§ **Problem to solve**
Wherever a line holds the word "would", copy that line from the data.

§ **Provided records**
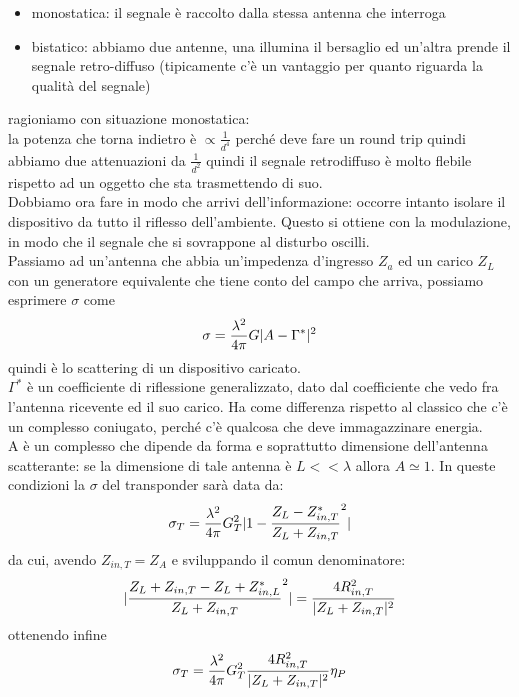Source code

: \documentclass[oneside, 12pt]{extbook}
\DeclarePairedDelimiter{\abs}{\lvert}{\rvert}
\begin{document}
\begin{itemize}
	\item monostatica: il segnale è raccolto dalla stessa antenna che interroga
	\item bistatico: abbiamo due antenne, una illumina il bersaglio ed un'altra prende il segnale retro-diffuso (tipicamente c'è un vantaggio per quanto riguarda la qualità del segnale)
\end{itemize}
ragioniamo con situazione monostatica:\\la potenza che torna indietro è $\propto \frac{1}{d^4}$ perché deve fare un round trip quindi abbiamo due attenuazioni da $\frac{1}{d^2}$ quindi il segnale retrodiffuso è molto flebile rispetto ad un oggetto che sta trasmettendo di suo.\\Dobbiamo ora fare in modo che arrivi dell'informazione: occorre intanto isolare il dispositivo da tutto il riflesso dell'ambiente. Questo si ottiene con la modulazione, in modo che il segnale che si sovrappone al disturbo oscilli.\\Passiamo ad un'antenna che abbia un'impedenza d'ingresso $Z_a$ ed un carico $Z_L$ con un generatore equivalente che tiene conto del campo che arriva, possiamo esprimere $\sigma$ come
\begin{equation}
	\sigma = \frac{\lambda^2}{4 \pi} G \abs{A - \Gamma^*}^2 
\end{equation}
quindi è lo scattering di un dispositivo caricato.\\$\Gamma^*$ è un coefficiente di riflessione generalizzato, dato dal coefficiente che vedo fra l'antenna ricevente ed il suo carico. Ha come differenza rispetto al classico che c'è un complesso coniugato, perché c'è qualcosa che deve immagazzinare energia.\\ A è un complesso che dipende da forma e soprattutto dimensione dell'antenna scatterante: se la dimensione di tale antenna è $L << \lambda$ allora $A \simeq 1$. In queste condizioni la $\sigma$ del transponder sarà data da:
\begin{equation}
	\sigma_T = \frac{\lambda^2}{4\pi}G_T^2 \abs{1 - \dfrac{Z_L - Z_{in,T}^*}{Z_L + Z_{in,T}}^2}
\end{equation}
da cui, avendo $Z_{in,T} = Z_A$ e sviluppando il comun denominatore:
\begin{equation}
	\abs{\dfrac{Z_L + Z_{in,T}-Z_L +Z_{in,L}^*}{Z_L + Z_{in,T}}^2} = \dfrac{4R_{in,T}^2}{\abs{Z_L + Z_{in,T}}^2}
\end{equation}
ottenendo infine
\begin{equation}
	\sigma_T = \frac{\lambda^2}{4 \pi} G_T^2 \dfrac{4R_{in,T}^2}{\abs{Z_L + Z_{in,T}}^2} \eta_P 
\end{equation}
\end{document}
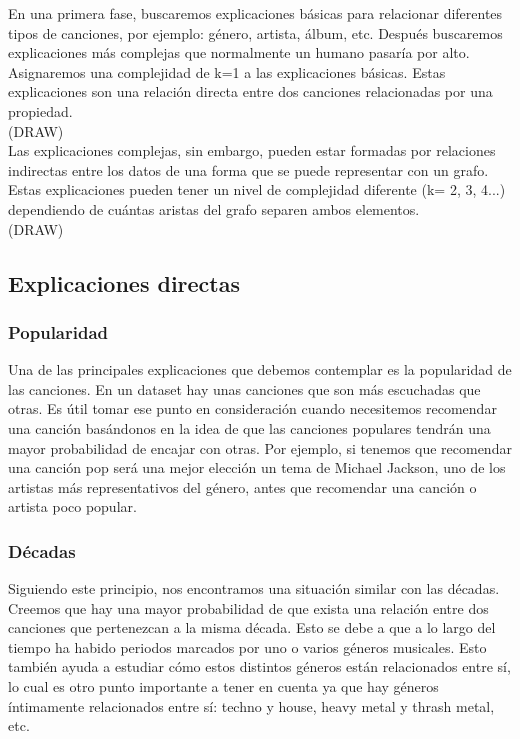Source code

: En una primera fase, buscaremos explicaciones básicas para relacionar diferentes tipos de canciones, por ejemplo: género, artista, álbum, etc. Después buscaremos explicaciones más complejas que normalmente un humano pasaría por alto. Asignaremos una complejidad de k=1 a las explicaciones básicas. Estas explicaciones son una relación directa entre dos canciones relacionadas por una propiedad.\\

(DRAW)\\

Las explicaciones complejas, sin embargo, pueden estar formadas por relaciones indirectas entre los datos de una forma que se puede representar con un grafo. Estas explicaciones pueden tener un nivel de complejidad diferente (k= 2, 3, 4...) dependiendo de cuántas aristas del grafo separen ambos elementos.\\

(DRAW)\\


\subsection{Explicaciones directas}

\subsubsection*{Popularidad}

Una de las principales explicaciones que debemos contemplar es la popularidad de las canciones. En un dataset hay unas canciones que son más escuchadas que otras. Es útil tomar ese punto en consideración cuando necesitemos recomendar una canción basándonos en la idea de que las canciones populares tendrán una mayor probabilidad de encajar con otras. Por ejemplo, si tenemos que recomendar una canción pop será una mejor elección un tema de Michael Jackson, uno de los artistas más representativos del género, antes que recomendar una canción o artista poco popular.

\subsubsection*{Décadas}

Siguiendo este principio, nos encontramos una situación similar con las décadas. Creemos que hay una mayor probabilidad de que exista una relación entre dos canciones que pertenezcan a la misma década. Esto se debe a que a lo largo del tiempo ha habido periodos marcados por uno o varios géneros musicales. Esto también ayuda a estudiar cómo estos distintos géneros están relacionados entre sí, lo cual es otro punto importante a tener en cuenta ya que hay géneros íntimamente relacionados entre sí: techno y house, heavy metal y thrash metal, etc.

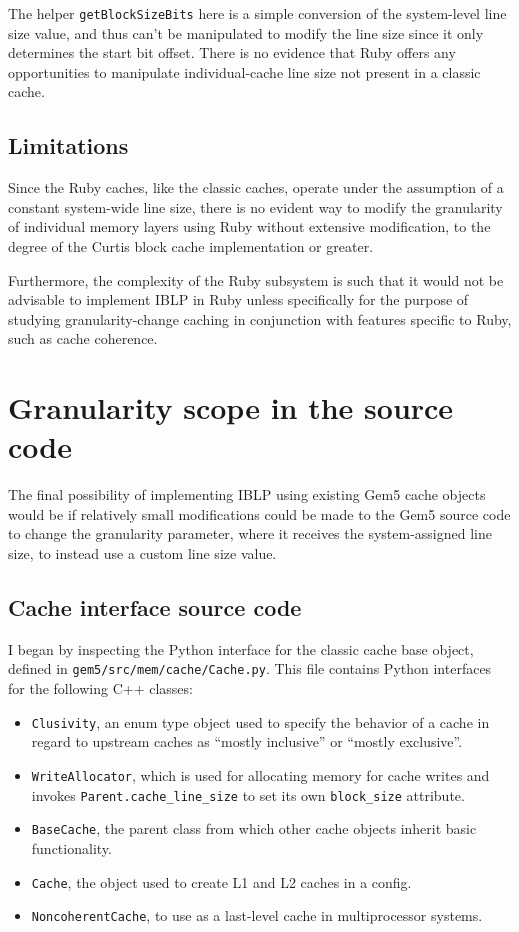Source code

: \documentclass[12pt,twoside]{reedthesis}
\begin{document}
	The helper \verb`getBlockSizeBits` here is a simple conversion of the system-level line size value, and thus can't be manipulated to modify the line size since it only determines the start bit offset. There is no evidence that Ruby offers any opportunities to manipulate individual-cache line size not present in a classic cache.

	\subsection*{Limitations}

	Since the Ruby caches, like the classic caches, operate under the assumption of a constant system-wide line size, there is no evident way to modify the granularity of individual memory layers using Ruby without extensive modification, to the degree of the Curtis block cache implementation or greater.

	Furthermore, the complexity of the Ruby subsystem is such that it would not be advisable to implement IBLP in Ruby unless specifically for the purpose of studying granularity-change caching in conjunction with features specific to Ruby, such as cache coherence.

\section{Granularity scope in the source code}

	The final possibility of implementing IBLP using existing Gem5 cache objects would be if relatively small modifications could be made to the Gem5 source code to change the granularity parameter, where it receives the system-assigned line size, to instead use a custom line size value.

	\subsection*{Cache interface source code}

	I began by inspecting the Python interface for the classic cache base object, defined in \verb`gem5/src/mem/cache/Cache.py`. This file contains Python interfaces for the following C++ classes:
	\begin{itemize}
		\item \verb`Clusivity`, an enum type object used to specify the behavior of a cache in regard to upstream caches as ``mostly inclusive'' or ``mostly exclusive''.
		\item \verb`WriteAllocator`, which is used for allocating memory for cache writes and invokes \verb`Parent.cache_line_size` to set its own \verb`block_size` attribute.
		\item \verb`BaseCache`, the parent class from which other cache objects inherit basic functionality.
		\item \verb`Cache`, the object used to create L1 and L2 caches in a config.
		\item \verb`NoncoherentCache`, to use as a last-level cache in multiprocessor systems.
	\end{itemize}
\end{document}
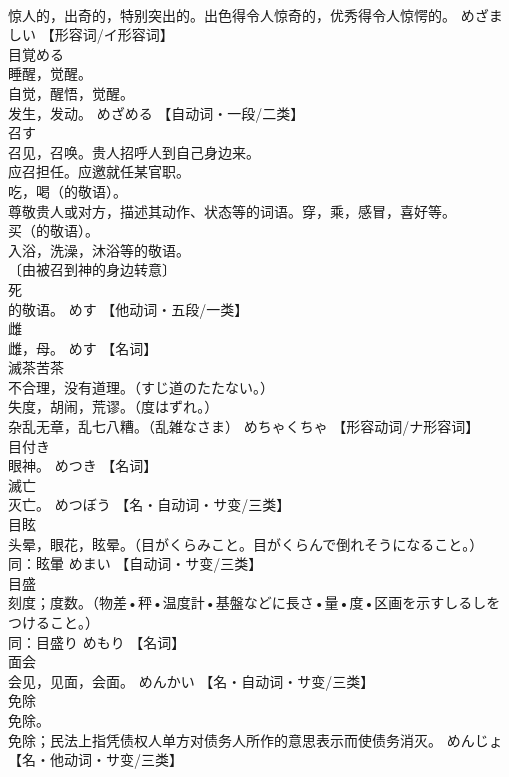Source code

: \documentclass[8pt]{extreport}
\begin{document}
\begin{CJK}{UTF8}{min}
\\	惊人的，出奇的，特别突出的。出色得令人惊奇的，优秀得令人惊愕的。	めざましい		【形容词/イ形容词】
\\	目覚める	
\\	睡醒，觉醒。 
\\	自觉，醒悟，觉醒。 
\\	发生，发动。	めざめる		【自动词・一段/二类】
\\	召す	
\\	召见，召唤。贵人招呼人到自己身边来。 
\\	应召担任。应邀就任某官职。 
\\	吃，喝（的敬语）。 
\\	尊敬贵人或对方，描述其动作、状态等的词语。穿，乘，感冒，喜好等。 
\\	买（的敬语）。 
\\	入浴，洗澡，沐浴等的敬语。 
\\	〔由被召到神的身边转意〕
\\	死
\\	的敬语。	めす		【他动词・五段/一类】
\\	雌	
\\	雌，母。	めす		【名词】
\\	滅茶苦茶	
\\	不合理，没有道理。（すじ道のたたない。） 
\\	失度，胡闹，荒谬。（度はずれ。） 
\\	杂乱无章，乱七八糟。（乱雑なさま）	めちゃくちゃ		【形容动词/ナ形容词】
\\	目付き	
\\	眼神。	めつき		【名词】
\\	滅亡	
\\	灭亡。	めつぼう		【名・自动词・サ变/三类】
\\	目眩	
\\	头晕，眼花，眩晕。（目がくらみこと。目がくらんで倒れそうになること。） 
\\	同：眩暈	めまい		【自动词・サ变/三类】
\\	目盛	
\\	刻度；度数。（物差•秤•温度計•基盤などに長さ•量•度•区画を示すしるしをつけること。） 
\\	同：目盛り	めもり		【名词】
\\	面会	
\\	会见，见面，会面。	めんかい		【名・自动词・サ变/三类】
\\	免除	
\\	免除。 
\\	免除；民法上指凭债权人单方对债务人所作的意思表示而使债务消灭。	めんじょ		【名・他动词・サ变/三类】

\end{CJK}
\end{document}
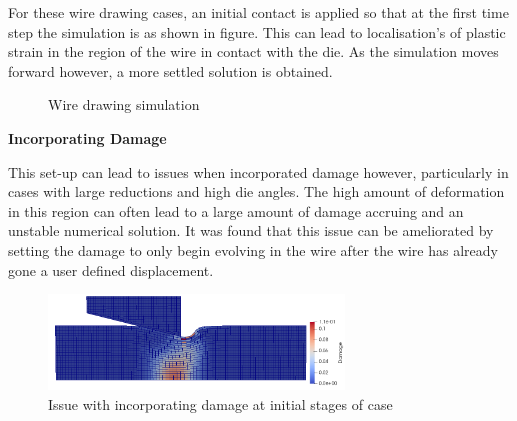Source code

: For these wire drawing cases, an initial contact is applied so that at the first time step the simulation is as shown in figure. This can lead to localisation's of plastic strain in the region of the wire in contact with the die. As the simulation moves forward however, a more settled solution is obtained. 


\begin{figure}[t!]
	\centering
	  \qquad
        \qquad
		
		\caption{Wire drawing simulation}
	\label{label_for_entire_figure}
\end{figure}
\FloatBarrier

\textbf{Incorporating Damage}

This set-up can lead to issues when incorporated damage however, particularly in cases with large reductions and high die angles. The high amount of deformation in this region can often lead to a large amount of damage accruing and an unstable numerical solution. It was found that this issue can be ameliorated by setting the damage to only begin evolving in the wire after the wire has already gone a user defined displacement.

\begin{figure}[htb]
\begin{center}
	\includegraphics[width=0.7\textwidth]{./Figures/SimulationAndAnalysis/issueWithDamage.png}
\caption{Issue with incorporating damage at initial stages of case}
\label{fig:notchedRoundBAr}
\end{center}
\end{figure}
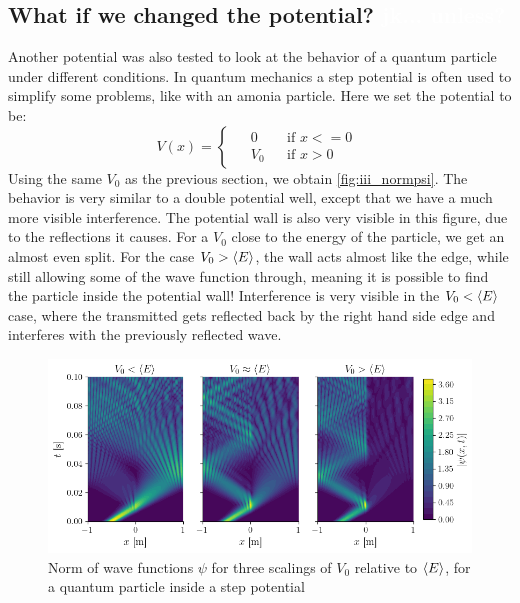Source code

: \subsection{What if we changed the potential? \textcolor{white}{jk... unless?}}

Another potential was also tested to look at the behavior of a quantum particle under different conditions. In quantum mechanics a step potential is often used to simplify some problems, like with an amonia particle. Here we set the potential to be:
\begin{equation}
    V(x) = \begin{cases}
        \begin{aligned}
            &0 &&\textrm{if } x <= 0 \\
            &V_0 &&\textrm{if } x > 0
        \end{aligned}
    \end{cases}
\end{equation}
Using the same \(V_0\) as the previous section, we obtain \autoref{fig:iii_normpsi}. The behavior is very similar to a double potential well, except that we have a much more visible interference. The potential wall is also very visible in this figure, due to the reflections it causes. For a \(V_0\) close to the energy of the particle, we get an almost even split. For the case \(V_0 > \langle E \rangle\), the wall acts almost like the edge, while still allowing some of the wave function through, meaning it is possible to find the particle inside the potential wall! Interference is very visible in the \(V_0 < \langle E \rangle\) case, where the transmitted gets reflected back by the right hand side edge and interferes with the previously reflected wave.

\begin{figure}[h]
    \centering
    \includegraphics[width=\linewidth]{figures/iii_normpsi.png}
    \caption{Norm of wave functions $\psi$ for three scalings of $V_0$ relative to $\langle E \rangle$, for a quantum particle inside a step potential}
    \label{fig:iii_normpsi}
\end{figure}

§ **Task answer**
	Furthermore, the complexity of the Ruby subsystem is such that it would not be advisable to implement IBLP in Ruby unless specifically for the purpose of studying granularity-change caching in conjunction with features specific to Ruby, such as cache coherence.
	The final possibility of implementing IBLP using existing Gem5 cache objects would be if relatively small modifications could be made to the Gem5 source code to change the granularity parameter, where it receives the system-assigned line size, to instead use a custom line size value.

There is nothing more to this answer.